L’invasione longobarda lasciò vacante per molto tempo la curia vescovile senese. Quando Papa Leone IV tenne un concilio nel 853, vi intervennero il vescovo senese Cansio (o Conzio) e quello aretino, Pietro.
Il vescovo della città del Palio chiedeva che la curia vescovile di Arezzo restituisse molte chiese che erano state fraudolentemente trattenute durante l’occupazione longobarda.
Il povero vescovo Pietro portò documenti insufficienti e i testimoni da lui forniti lo tradirono (preti, vatti a fidare dei preti).
Di conseguenza, le fonti battesimali dovevano tornare a Siena.

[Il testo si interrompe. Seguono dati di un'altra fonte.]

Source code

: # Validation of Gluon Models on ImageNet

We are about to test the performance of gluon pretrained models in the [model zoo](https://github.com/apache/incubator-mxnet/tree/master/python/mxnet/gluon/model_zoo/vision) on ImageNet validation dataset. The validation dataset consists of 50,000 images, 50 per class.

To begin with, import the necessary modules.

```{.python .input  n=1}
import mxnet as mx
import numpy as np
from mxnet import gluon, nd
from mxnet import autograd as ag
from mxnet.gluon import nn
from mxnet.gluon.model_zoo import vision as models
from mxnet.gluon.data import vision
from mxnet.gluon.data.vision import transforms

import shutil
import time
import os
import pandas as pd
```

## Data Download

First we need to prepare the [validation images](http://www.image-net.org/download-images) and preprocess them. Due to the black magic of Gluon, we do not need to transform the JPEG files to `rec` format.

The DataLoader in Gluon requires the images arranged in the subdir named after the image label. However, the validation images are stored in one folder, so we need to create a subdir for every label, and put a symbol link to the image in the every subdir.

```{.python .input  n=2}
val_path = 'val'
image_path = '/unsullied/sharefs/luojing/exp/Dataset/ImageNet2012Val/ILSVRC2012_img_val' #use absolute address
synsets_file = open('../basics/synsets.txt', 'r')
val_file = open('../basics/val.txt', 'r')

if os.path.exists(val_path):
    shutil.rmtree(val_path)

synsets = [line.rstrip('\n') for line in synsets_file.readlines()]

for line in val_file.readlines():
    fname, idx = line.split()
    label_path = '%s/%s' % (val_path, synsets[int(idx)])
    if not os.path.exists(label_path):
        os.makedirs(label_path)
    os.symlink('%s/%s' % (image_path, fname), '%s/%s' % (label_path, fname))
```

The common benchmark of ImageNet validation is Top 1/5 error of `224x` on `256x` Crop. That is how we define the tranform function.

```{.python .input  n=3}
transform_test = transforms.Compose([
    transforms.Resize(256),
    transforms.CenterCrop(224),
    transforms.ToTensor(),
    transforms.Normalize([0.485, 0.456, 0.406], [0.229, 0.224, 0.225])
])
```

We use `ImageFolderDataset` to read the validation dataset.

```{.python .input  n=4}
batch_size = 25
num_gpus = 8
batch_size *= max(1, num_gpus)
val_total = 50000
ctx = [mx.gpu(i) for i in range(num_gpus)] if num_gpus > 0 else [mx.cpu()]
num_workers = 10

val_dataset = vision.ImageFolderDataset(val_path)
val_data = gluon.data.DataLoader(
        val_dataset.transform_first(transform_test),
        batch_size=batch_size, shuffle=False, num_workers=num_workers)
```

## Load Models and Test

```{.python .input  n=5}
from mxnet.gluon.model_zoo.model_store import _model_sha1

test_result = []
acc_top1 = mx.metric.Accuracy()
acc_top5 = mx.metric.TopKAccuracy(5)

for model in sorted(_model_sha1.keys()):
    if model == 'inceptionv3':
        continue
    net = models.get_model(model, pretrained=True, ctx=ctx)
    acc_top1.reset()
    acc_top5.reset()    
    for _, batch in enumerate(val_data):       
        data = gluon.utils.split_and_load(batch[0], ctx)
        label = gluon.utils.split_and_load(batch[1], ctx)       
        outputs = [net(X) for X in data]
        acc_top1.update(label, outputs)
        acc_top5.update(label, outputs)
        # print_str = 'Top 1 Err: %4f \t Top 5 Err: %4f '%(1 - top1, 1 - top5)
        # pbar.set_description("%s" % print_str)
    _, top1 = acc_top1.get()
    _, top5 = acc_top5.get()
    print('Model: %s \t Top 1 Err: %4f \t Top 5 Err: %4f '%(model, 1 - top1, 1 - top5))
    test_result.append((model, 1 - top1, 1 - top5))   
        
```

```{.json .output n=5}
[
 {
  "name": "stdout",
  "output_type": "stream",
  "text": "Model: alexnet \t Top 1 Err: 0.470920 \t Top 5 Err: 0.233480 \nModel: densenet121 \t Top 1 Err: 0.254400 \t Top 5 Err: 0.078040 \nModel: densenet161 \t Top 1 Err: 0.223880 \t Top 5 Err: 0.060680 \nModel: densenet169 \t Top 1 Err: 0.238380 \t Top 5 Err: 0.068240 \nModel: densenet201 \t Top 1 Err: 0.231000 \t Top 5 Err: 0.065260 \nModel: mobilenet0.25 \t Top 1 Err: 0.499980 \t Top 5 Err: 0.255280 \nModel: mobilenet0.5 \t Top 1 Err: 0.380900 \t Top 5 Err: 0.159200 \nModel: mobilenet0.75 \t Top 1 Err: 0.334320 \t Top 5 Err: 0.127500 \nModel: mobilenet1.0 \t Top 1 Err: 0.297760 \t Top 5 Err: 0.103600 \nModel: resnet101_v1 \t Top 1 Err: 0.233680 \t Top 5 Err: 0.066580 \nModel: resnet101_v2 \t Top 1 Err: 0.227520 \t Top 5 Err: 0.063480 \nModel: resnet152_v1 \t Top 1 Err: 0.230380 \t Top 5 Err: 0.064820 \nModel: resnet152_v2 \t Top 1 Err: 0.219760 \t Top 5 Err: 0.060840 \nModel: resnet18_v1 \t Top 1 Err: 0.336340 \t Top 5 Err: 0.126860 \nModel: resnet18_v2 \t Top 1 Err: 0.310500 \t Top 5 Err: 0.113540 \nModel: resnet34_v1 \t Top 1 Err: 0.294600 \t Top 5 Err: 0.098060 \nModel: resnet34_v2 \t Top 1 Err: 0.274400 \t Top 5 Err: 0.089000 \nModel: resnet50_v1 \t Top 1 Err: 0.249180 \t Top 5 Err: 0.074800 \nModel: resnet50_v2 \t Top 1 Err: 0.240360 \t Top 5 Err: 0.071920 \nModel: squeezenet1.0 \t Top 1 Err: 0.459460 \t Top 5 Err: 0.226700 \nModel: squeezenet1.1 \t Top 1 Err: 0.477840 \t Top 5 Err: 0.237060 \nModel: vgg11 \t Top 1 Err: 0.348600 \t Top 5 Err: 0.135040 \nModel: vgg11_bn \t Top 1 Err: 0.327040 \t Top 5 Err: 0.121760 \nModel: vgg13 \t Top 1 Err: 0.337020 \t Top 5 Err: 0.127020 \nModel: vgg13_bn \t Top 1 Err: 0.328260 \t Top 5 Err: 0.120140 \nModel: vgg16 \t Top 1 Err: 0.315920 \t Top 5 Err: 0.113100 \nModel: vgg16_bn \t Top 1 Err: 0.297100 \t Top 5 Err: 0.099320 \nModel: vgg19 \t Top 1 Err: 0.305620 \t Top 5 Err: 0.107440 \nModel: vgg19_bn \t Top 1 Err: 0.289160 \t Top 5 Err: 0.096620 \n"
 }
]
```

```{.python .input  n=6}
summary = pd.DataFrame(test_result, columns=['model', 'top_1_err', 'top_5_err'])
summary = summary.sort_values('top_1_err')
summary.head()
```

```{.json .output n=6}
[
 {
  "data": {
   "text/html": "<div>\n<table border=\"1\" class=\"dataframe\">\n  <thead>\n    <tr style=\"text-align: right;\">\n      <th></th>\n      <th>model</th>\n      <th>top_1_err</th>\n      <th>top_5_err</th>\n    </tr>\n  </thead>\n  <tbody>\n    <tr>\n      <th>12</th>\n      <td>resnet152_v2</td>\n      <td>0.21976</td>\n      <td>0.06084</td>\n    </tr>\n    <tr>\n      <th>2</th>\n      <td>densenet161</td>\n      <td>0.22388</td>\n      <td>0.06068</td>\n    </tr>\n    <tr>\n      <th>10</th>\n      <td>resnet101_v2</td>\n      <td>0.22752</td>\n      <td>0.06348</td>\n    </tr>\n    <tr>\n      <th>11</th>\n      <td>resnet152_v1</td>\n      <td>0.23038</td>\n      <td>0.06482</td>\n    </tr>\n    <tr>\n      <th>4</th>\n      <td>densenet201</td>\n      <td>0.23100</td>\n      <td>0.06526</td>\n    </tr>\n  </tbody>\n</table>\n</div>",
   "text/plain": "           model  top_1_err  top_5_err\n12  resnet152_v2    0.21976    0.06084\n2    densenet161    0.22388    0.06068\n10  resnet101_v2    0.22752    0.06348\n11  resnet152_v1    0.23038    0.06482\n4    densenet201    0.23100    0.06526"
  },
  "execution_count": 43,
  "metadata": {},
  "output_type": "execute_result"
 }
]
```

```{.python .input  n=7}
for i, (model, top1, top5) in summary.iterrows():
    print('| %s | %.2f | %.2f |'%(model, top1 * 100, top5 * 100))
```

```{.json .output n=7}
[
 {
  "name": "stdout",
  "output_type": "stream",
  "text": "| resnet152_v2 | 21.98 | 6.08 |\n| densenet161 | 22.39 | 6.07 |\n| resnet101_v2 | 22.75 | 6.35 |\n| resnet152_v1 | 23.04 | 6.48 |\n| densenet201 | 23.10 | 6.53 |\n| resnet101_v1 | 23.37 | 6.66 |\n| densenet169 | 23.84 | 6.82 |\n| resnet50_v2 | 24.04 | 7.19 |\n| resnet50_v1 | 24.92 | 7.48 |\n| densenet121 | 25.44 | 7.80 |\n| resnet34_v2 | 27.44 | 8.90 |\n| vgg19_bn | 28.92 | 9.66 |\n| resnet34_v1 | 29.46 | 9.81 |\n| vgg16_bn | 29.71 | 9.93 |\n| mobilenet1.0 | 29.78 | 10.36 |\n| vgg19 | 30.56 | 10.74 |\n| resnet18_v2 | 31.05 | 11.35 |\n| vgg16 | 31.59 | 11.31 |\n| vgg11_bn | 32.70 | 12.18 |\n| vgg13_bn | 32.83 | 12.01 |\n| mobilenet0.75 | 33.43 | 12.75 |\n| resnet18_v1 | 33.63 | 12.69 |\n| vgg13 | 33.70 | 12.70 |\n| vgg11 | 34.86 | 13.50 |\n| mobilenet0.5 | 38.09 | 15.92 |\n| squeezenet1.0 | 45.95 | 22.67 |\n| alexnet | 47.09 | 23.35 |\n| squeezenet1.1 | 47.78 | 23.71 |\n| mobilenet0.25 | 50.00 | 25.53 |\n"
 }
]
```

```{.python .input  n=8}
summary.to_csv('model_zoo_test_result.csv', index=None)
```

Nel 881, l’Imperatore Carlo il Grosso (chiamato così perché era grosso), dando udienza a nuovi testimoni, diede parere favorevole al vescovo Giovanni d’Arezzo, succeduto a Pietro.
Cento anni dopo, nel 998, si riaccendono le diatribe.
Il vescovo Alamperto si procurò un documento dall’imperatore Ottone III, che attestava di nuovo il pacifico possesso delle chiese in questione.
Tuttavia, le controversie si protrassero per molti anni, con l’intervento di vari papi e vescovi, fino al 1159, quando fu nominato pontefice Alessandro III, dei Rondinelli di Siena.
A nulla valse che molti anni prima, il nostro San Donato avesse portato alla fede e di fatto acquisito le chiese del territorio senese in questione, e per di più fondate da lui stesso.